→ **To do**: Pick every line with "интерфейс" from the material below.

Segment Start: Extracted data

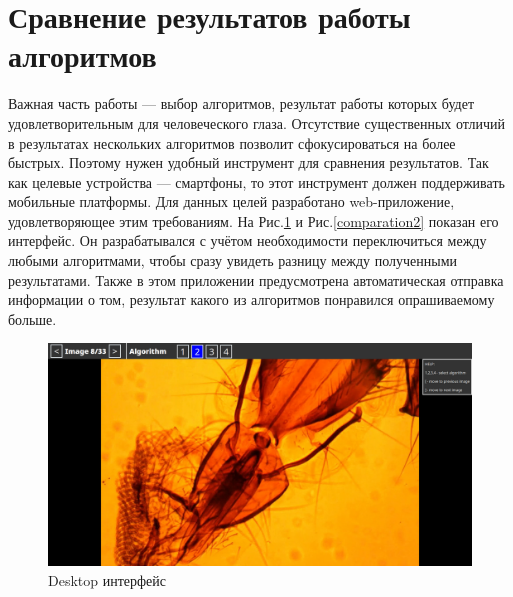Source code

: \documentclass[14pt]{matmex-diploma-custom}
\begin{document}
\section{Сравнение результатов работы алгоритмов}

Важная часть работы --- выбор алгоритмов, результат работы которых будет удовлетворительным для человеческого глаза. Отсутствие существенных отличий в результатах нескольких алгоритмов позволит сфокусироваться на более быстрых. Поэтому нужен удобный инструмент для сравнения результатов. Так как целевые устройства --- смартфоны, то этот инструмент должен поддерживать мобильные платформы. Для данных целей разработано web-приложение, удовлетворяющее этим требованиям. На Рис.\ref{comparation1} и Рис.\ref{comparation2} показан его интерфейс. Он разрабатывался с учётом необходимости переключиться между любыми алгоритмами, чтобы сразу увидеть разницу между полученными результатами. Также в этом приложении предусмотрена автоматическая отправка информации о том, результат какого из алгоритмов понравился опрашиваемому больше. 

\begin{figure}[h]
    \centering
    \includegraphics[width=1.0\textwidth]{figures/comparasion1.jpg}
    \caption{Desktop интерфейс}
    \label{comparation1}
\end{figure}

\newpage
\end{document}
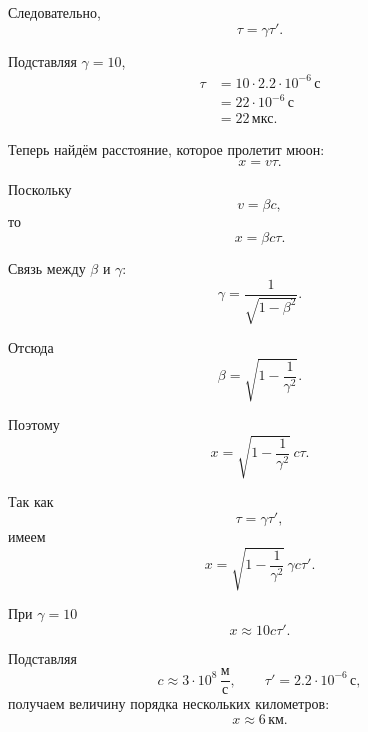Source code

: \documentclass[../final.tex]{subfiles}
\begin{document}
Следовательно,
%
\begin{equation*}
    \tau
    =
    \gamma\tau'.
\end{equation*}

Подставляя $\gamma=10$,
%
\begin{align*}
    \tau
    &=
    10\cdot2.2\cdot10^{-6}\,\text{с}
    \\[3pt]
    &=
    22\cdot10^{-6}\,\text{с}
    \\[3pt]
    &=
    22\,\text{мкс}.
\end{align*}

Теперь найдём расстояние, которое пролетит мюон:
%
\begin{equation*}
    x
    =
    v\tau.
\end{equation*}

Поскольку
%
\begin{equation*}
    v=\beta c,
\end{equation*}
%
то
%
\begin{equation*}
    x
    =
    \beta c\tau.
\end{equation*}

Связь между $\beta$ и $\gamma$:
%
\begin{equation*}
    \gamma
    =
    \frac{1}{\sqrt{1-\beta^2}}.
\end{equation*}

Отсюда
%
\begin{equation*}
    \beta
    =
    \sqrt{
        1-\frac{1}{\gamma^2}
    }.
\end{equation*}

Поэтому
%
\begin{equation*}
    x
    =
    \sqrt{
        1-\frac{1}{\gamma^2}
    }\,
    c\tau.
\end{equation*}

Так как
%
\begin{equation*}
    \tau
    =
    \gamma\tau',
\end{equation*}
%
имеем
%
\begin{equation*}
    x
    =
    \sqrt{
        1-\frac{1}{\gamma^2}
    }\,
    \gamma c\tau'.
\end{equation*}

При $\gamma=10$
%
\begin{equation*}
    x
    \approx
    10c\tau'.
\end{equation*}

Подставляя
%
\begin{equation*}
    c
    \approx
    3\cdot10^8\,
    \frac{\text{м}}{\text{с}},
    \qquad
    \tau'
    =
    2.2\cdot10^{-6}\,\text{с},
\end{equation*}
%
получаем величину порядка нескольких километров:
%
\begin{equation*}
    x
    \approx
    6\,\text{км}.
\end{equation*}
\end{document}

Segment End: Extracted data
Segment Start: Extracted data

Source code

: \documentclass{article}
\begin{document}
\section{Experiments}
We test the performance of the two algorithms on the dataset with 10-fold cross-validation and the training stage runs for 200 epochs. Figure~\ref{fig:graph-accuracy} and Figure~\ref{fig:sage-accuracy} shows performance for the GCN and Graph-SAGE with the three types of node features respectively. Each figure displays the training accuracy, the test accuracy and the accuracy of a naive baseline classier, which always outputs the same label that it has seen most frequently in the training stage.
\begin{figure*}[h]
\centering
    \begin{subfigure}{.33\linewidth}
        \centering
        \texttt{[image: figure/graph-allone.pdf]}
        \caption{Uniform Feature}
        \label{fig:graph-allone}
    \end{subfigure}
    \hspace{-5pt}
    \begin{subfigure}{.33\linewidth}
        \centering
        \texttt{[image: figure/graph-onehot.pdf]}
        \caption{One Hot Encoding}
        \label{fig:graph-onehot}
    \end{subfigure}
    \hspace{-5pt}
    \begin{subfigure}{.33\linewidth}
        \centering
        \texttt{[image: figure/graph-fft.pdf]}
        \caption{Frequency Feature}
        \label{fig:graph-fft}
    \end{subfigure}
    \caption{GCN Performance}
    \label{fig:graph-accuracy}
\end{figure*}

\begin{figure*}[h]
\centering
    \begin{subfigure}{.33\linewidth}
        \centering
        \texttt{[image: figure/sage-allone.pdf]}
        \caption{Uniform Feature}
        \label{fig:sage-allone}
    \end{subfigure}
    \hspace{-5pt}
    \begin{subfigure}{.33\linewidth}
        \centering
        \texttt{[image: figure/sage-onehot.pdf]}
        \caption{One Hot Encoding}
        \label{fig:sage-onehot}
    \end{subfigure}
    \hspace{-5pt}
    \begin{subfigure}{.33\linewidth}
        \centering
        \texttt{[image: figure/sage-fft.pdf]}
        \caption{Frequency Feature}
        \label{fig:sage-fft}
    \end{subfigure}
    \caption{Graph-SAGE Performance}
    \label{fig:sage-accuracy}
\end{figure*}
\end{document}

Segment End: Extracted data

→ **Your solution**:
Важная часть работы --- выбор алгоритмов, результат работы которых будет удовлетворительным для человеческого глаза. Отсутствие существенных отличий в результатах нескольких алгоритмов позволит сфокусироваться на более быстрых. Поэтому нужен удобный инструмент для сравнения результатов. Так как целевые устройства --- смартфоны, то этот инструмент должен поддерживать мобильные платформы. Для данных целей разработано web-приложение, удовлетворяющее этим требованиям. На Рис.\ref{comparation1} и Рис.\ref{comparation2} показан его интерфейс. Он разрабатывался с учётом необходимости переключиться между любыми алгоритмами, чтобы сразу увидеть разницу между полученными результатами. Также в этом приложении предусмотрена автоматическая отправка информации о том, результат какого из алгоритмов понравился опрашиваемому больше. 
    \caption{Desktop интерфейс}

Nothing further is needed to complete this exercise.